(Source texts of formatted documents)
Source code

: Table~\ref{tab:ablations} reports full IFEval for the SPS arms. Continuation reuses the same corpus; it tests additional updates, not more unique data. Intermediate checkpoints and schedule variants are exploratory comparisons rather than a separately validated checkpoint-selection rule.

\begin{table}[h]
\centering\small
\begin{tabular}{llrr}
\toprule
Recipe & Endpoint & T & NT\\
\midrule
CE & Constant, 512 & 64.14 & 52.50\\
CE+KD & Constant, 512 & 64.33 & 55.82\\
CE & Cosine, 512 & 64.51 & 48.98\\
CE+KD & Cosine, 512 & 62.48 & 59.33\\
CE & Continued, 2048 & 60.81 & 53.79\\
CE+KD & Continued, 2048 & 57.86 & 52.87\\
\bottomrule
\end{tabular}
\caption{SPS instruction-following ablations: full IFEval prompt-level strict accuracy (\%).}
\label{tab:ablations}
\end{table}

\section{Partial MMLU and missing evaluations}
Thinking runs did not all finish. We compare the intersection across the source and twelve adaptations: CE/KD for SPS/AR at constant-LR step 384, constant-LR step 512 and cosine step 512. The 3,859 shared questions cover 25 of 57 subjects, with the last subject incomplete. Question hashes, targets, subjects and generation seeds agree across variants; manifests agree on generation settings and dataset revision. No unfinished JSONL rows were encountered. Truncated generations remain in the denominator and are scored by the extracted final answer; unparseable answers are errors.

==

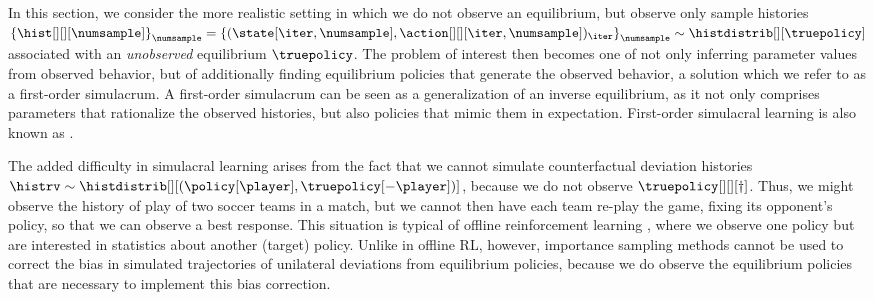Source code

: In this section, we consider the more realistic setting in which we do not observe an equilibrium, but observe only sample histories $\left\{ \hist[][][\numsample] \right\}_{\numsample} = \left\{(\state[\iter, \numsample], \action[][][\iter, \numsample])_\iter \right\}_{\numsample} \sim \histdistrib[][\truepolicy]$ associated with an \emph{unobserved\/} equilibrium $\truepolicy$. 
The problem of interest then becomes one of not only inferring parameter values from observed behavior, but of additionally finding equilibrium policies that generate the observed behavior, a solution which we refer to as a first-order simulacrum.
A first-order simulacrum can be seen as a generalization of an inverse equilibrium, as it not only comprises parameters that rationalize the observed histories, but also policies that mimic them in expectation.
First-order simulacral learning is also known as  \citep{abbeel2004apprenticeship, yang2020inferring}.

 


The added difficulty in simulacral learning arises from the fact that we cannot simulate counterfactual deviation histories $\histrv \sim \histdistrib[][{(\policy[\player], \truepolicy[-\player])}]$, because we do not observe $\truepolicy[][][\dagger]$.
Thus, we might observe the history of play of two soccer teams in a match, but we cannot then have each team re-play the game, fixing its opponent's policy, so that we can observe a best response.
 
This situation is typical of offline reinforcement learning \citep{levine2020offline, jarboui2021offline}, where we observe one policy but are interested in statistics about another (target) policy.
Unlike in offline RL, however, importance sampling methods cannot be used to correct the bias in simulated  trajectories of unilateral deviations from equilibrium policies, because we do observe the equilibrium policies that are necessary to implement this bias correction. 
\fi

* _WHAT IS BEING ASKED_
Give back precisely the lines above that start at the line containing "CE+KD & Cosine, 512 & 62.48 & 59.33\\" and end at the line containing "MMLU and missing", inclusive. No other lines belong in the output.

* _ANSWER SECTION_
CE+KD & Cosine, 512 & 62.48 & 59.33\\
CE & Continued, 2048 & 60.81 & 53.79\\
CE+KD & Continued, 2048 & 57.86 & 52.87\\
\bottomrule
\end{tabular}
\caption{SPS instruction-following ablations: full IFEval prompt-level strict accuracy (\%).}
\label{tab:ablations}
\end{table}

\section{Partial MMLU and missing evaluations}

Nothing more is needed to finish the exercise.